Oddly Enough, Reuters blog (October 18, 2009)
"Blog Guy, you're always making fun of fashion designers, acting like you think they are worthless, gangrenous canker sores on the buttocks of society.
"Wait. You think I'm just acting?...
"...I've trained my dog as a fashion critic. I take her to the big shows, and she attacks the worst designs, but only when the situation is extreme.
"So she doesn't really LIKE attacking designs?
"No. She'd much rather go after the designers...."
And then there's the blogger's "next step." It involves hyenas. And wolverines.
This is the second Oddly Enough post I've micro-reviewed in the last week, that's dealt with the world of fashion. (See "Paris Fashions: Yes, They're Supposed to Look Like That" (October 13, 2009))

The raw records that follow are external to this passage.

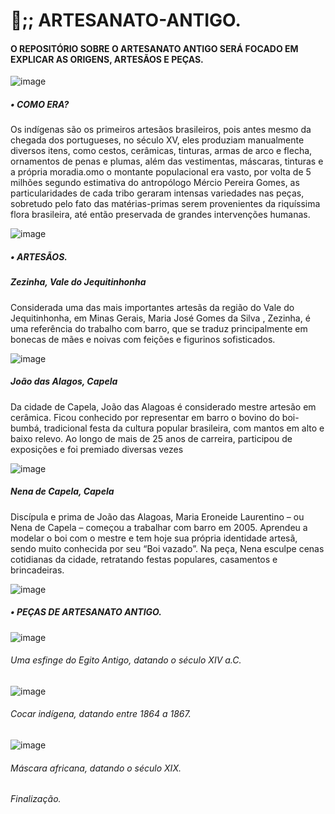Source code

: # 🏺;; ARTESANATO-ANTIGO.
#### O REPOSITÓRIO SOBRE O ARTESANATO ANTIGO SERÁ FOCADO EM EXPLICAR AS ORIGENS, ARTESÃOS E PEÇAS.
![image](https://github.com/sofiabetinha/ARTESANATO-ANTIGO./assets/132913159/2b2a28af-43dc-4d73-b6f6-c840eaf45390)

##### • COMO ERA?
  
  Os indígenas são os primeiros artesãos brasileiros, pois antes mesmo da chegada dos portugueses, no século XV, eles 
produziam manualmente diversos itens, como cestos, cerâmicas, tinturas, armas de arco e flecha, 
ornamentos de penas e plumas, além das vestimentas, máscaras, tinturas e a própria moradia.omo o montante populacional era vasto, 
por volta de 5 milhões segundo estimativa do antropólogo Mércio Pereira Gomes, as particularidades de cada tribo geraram intensas variedades nas peças, 
sobretudo pelo fato das matérias-primas serem provenientes da riquíssima flora brasileira, 
até então preservada de grandes intervenções humanas.

![image](https://github.com/sofiabetinha/ARTESANATO-ANTIGO./assets/132913159/2b9ee884-cfd6-47a0-99f5-0e08c3b83130)

##### • ARTESÃOS. 
  ##### Zezinha, Vale do Jequitinhonha 
Considerada uma das mais importantes artesãs da região do Vale do Jequitinhonha, em Minas Gerais, Maria José Gomes da Silva
, Zezinha, 
é uma referência do trabalho com barro, 
que se traduz principalmente em bonecas de mães e noivas com feições e figurinos sofisticados.

![image](https://github.com/sofiabetinha/ARTESANATO-ANTIGO./assets/132913159/4e2ae1f3-51be-4365-950a-2b5b7573b8c0)

  ##### João das Alagos, Capela
  Da cidade de Capela, João das Alagoas é considerado mestre artesão em cerâmica. Ficou conhecido por representar em barro o bovino do boi-bumbá, 
  tradicional festa da cultura popular brasileira, 
  com mantos em alto e baixo relevo. Ao longo de mais de 25 anos de carreira, participou de exposições e foi premiado diversas vezes

![image](https://github.com/sofiabetinha/ARTESANATO-ANTIGO./assets/132913159/735d8a4e-8d1f-42ee-94a0-9fc4f99eee35)

  ##### Nena de Capela, Capela
  Discípula e prima de João das Alagoas, Maria Eroneide Laurentino – ou Nena de Capela – começou a trabalhar com barro em 2005. 
  Aprendeu a modelar o boi com o mestre e tem hoje sua própria identidade artesã, sendo muito conhecida por seu “Boi vazado”. 
  Na peça, Nena esculpe cenas cotidianas da cidade, retratando festas populares, casamentos e brincadeiras.

![image](https://github.com/sofiabetinha/ARTESANATO-ANTIGO./assets/132913159/24b0f8d7-9ab2-483f-a7ea-5217c51d97bb)

  ##### • PEÇAS DE ARTESANATO ANTIGO. 

![image](https://github.com/sofiabetinha/ARTESANATO-ANTIGO./assets/132913159/566d18c3-9fb8-455e-91aa-3f39279b54ca)
 ######  Uma esfinge do Egito Antigo, datando o século XIV a.C.


![image](https://github.com/sofiabetinha/ARTESANATO-ANTIGO./assets/132913159/ccfef17a-7b66-4514-9f40-5dbb87a512eb)
 ######  Cocar indígena, datando entre 1864 a 1867.


 ![image](https://github.com/sofiabetinha/ARTESANATO-ANTIGO./assets/132913159/833207b2-b75c-4e90-888c-35890614ebd7)
  ######  Máscara africana, datando o século XIX.

######                                          Finalização.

If fashion designers who act as if they think Salvador Dali was a representational artist were limited to Paris, I'd think it was a strictly local phenomenon. Probably due to something in the water.

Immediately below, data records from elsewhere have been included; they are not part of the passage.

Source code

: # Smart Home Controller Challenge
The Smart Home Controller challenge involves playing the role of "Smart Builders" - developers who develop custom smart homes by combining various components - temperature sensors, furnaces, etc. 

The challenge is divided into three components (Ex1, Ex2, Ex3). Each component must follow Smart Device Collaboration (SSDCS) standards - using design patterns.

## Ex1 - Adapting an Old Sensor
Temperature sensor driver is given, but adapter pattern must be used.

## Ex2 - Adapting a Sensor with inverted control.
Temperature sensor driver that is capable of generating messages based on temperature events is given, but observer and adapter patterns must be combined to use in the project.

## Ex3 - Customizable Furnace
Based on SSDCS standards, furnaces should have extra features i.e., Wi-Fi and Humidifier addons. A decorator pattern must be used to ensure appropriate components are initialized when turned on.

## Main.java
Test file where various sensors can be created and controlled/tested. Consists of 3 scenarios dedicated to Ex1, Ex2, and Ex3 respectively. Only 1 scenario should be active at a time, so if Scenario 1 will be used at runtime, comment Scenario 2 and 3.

But bizarre, mind-bogglingly ugly outfits on women aren't limited to Paris, France. Although I'll admit that the blindfold ensembles modeled in Argentina weren't that hard to look at - just strange. (August 1, 2009)

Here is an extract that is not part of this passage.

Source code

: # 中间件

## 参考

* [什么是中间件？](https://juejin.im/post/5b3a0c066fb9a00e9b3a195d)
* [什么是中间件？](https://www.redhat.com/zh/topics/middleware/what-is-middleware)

And models these days seem to be fed more adequately. I remember the 'Twiggy' era.1
Canine Fashion Police?
Attractive as the idea of setting an aesthetically-sensitive German shepherd loose in one of those celebrations of weirdness is, I think that the Oddly Enough blogger might be mistaken.The dog may have the right idea. Those models aren't responsible for the affronts to sanity and eyesight: it's the designers who dredge those shapes and colors up from the unfathomed depths of their minds.
So, perhaps we could give those models a break. Let them get a few good meals while designers are dealt with by the fashion police dogs. And wolverines.
(These days, I probably have to say this: just kidding!)
Related posts:
- "More High Fashion: Blindfolds on the Models?!"
(August 1, 2009) - "Clothing of the Future: 2000 as seen in the 1930s"
(June 26, 2009) - "Tetris Necklaces, Keychains, Wall Hangings - - - Will it Never End?"
(June 6, 2009) - "Sustainable High Fashion?"
(March 17, 2009) - "Not-So-Silly Science: Women Who Look Like Women are Healthier"
(January 7, 2009) - "Silly Science: Hourglass Figure Not Good for Women"
(December 17, 2008)
1Twiggy was a quite attractive teenage girl who was a bit more rangy than most. She made quite a hit as a model during the sixties, and seems to have had a pretty successful career since.
And as she made the transition from a gangling 16-year-old to an adult woman, Twiggy lost that stick-figure look - no surprises there.
The problem was that quite a few models - and other women - tried to look the way Twiggy looked when she was 16. Some were young enough, and naturally ectomorphic enough to manage it without hurting themselves.
Others, well: anorexia nervosa is a more commonly-used phrase than I like. And, despite what Leona Helmsley is supposed to have said, it is possible to be too thin.